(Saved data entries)
----
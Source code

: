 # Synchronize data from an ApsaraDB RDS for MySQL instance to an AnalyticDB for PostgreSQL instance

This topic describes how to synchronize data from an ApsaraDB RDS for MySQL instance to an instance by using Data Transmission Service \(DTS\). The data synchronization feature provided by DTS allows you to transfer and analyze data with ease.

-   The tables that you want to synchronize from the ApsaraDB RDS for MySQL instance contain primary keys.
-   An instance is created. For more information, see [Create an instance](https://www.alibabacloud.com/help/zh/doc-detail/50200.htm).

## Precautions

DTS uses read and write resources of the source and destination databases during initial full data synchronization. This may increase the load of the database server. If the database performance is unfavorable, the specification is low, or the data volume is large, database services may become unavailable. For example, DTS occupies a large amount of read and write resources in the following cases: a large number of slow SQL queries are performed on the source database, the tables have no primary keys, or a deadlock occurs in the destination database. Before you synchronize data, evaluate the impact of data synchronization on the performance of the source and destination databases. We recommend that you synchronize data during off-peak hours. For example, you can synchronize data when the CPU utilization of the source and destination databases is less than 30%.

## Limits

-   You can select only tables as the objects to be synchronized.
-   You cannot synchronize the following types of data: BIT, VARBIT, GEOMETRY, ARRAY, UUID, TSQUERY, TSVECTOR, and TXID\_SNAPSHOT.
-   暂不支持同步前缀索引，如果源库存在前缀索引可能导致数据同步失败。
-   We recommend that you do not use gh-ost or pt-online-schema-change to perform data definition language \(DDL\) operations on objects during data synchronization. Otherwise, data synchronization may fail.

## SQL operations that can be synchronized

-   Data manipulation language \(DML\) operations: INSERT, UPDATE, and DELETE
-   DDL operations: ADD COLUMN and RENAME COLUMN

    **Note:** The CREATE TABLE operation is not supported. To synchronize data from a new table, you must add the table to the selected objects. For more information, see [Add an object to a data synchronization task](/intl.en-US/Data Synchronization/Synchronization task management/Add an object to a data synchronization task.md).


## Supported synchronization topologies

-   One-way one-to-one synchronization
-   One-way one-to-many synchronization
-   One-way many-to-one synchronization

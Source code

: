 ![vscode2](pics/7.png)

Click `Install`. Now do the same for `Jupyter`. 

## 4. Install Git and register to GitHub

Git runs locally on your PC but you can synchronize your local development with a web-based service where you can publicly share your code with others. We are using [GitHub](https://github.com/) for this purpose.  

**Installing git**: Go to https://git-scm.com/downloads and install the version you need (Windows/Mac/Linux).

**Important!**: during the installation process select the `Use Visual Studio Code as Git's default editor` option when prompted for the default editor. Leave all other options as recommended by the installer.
----
→ Problem to work on:
Look through the entries above and quote exactly the lines from the line with "This topic describes" to the line with "## Precautions", counting both of those lines.

→ Written answer:
This topic describes how to synchronize data from an ApsaraDB RDS for MySQL instance to an instance by using Data Transmission Service \(DTS\). The data synchronization feature provided by DTS allows you to transfer and analyze data with ease.

-   The tables that you want to synchronize from the ApsaraDB RDS for MySQL instance contain primary keys.
-   An instance is created. For more information, see [Create an instance](https://www.alibabacloud.com/help/zh/doc-detail/50200.htm).

## Precautions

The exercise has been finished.